ESHG Biographies


Dorothy Hill - image courtesy John Jell. Portrait by Lola McCausland (1967), collection of The University of Queensland - reproduced with permission.

Andrew Gibb Maitland 
Andrew Gibb Maitland (1864 – 1951)  was gazetted Government Geologist of Western Australia in November 1896 and remained in that position until November 1926. The thirty years saw a profound change in the knowledge of the geology of the state, which is embodied in the ninety one survey bulletins issued under Gibb Maitland's direction.

Gibb Maitland qualified as a civil engineer at the Yorkshire College of Science, Leeds, where he was influenced by Professor A.H. Green, a field geologist, to become an enthusiastic field man.  He joined the Geological Survey of Queensland late in 1888, and quickly showed his competence in the bush in the Mackay area. He was seconded for work in New Guinea in 1891, and his maps and reports are among the first in English on the Papua region. Gibb Maitland then returned to Queensland for detailed study of the intake beds of the great Artesian Basin.

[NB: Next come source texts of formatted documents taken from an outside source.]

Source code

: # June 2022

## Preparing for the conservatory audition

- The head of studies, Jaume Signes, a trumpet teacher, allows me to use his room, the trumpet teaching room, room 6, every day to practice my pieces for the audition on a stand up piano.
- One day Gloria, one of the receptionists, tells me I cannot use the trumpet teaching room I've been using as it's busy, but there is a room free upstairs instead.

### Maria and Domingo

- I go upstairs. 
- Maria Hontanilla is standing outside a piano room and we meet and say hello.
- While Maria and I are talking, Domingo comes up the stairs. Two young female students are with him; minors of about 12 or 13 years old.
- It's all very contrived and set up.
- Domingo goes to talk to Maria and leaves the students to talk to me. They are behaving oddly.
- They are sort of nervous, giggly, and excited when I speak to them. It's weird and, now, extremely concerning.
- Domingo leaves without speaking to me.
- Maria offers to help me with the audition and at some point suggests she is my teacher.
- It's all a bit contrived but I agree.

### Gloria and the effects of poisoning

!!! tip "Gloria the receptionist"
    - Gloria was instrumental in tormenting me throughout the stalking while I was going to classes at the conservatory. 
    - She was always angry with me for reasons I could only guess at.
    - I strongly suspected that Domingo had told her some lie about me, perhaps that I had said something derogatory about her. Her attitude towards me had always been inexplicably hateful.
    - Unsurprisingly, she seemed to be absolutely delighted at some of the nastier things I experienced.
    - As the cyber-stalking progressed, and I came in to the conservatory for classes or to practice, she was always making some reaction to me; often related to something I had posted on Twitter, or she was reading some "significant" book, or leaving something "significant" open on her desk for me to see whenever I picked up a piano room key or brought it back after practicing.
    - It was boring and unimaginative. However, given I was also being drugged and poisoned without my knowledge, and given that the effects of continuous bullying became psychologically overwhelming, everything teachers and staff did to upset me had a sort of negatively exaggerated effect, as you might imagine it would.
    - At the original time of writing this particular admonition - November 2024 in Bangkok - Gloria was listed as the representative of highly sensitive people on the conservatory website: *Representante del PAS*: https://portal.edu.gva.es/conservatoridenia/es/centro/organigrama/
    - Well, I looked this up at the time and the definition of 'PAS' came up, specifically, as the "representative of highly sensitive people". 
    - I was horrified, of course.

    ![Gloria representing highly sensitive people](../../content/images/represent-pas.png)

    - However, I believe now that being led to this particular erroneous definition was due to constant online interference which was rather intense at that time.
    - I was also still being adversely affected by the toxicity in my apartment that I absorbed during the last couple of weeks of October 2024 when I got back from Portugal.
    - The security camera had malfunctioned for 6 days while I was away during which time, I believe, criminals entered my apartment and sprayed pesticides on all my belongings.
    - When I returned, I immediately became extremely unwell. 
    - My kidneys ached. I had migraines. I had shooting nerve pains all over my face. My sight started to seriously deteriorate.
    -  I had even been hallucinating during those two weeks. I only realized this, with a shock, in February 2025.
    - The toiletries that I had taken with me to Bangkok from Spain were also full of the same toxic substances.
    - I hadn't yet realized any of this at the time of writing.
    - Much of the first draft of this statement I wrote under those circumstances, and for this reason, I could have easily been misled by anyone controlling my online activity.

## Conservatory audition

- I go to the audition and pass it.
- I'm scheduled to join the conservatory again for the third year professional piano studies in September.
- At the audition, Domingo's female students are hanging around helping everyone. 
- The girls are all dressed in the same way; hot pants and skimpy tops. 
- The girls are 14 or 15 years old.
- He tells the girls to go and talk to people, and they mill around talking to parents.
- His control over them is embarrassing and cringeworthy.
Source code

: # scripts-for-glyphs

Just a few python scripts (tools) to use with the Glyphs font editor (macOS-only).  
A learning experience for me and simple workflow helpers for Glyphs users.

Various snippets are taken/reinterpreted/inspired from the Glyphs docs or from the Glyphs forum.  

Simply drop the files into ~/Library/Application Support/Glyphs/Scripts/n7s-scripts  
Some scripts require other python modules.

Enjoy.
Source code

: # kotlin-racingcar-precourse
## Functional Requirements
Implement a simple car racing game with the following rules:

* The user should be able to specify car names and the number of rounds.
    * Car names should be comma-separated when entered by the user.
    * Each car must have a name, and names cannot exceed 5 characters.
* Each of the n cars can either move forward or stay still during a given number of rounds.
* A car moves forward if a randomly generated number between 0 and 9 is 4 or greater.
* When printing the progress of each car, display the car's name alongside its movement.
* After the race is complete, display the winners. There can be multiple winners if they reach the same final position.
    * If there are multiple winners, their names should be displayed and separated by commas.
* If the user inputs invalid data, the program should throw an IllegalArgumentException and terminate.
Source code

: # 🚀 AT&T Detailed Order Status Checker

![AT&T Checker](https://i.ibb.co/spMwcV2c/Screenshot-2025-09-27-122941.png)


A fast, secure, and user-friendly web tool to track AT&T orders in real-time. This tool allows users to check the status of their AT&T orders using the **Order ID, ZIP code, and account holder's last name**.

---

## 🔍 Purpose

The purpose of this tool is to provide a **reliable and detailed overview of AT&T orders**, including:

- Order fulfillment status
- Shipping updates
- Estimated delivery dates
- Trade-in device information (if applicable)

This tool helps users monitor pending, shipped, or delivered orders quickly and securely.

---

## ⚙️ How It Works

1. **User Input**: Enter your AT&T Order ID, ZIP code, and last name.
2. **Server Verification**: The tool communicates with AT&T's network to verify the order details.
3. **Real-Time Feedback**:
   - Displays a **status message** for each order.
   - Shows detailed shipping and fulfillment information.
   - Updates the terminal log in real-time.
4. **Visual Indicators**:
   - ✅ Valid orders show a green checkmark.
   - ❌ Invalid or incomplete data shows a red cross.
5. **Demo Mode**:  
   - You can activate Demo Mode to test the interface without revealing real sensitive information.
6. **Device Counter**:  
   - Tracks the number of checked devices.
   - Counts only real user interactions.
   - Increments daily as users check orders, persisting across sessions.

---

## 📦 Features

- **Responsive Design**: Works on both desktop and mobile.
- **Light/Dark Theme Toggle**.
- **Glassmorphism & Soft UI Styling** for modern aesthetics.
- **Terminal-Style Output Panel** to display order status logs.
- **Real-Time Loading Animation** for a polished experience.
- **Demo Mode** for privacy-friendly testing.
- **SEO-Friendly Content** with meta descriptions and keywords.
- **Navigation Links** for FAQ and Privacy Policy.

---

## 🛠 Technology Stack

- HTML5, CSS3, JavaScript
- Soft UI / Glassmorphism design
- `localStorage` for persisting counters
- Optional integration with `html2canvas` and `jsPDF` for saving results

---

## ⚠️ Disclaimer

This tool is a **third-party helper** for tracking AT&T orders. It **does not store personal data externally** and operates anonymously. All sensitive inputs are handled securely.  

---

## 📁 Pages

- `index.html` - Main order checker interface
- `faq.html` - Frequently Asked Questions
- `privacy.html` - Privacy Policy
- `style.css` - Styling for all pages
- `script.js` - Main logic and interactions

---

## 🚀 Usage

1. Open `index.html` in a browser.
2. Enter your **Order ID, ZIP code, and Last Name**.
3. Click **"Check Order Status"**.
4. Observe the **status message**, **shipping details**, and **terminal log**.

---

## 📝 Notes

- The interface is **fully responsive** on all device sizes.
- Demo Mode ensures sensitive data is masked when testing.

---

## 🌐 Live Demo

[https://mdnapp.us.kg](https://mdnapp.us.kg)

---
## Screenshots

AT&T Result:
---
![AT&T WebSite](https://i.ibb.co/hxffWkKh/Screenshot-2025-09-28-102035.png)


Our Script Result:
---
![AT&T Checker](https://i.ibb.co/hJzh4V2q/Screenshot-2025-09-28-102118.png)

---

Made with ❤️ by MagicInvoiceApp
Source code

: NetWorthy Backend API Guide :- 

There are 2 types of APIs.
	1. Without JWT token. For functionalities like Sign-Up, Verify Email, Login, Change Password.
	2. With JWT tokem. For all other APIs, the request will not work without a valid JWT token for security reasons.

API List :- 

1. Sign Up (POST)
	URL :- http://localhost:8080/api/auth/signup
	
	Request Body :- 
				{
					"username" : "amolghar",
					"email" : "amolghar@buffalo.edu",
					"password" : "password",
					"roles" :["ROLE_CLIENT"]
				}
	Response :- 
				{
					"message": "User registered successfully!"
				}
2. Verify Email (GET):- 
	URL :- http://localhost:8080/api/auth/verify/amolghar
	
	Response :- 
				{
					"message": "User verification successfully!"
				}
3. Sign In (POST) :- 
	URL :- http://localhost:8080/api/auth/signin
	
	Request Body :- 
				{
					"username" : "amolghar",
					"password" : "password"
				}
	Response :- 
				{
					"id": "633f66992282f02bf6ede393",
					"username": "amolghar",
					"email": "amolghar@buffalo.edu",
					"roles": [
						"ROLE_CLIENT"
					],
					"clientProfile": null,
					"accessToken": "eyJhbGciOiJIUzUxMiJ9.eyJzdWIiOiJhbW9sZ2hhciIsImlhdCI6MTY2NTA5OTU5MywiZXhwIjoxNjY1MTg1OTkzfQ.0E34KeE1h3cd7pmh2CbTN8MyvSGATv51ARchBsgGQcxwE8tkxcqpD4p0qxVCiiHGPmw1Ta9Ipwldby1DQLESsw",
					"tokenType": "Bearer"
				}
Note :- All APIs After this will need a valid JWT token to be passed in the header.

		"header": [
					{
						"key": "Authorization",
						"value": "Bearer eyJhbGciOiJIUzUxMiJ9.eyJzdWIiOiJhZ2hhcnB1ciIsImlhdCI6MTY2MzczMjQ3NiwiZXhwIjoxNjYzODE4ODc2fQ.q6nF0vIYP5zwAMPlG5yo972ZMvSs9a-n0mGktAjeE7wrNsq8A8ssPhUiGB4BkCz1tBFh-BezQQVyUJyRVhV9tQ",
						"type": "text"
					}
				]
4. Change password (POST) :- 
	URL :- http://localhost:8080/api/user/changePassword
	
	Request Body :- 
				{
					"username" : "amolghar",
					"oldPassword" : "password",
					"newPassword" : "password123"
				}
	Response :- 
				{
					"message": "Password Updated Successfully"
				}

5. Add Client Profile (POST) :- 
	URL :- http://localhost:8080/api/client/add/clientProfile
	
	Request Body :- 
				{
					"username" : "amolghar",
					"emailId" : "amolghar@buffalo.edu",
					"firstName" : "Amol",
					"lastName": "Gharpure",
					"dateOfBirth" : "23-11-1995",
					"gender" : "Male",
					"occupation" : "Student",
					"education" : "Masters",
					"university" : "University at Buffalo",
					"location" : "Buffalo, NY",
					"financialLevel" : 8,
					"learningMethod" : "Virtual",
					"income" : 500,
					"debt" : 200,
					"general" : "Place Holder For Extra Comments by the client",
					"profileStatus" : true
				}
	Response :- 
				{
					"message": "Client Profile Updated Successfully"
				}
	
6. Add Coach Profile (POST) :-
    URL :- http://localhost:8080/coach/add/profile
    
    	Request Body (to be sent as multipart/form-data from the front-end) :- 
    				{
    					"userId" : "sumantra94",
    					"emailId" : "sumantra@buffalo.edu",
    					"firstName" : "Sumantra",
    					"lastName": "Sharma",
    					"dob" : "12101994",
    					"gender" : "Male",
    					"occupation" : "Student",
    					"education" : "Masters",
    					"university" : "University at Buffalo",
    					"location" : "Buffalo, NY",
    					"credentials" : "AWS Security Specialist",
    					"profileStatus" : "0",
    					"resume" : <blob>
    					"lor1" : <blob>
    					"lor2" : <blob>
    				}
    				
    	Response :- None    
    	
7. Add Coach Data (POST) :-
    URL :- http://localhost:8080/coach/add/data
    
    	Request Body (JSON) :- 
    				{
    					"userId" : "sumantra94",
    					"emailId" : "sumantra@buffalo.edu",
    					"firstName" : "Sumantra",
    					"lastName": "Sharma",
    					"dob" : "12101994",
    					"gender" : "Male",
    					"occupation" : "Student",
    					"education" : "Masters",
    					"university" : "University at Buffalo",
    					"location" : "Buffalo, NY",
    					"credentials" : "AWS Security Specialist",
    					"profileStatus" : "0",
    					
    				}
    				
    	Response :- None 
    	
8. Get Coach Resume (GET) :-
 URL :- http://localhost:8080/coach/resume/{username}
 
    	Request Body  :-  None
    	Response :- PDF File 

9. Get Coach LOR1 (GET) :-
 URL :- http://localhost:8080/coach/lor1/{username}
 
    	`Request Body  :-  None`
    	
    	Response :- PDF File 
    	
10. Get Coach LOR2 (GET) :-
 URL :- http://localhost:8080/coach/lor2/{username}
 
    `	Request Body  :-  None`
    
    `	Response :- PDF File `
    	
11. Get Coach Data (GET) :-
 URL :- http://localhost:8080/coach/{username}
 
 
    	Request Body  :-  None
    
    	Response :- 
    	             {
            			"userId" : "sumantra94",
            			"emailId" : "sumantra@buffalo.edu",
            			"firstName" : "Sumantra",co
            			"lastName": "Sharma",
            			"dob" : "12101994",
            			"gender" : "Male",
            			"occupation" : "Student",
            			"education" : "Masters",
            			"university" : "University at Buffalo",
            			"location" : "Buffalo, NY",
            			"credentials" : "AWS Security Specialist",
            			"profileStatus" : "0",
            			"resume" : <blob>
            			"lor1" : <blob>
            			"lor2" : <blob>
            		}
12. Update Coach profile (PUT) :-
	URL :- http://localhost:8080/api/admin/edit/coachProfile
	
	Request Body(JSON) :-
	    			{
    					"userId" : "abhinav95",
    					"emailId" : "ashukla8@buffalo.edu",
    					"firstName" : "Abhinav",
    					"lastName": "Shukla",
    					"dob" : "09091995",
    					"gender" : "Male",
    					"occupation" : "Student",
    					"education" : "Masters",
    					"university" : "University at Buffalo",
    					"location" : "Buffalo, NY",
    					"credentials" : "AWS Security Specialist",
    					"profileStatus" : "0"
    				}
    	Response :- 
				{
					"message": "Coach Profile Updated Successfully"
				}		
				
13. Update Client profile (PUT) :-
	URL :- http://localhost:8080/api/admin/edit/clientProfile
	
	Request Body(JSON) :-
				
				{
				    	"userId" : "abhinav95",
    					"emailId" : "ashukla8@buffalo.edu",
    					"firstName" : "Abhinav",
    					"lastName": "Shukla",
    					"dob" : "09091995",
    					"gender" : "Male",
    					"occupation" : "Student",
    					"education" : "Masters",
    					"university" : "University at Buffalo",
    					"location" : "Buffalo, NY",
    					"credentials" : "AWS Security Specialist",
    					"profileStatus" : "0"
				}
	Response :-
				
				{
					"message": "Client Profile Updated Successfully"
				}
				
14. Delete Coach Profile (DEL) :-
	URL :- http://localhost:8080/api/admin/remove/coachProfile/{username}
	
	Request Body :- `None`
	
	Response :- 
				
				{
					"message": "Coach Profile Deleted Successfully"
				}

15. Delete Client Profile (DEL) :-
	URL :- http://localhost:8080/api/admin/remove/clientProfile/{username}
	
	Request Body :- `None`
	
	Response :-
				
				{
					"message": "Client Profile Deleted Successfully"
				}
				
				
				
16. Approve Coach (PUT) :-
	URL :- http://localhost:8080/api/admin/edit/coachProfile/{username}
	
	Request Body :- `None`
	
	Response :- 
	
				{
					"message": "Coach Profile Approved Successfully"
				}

Andrew Gibb Maitland - image courtesy Geological Survey of Western Australia

In Western Australia Gibb Maitland set up a geological survey, mining record office and public museum. He instituted a program of systematic mapping, and led from the field. In particular he paid attention to locating underground water sources, some bores between Geraldton and North West Cape still supplying water. He also predicted artesian water under the Nullarbor. Gibb Maitland spent several long periods in the Kimberleys and Pilbara, establishing stratigraphic order in the old rocks. By the time of his retirement more than half the state had been mapped at least in reconnaissance by members of the survey, who endured extraordinary conditions in the field.

Gibb Maitland edited The Mining Handbook of Western Australia (1919), but his major publications were his Summary of the Geology of Western Australia (also 1919) and three bulletins on the Pilbara. Also the WA Geological Survey, under his direction, produced significant reports on the Kalgoorlie, Coolgardie and Murchison goldfields, and the Collie coalfield. 

The Gibb Maitland Medal is awarded by the Western Australia Division of the Geological Society of Australia in order to recognize individuals who have made substantial contributions to geoscience in Western Australia.  The Gibb River (and Road) and the Maitland Range, and some invertebrate fossils are named for Gibb Maitland. The mineral known as maitlandite, named by E.S. Simpson, is now known to be thorogummite. 

Maitland was lucky in his earliest days in W.A. to have Government support with the immediate appointment of two assistant geologists, but his talent for organisation and commitment to economic geology resulted in a very productive period for the Geological Survey.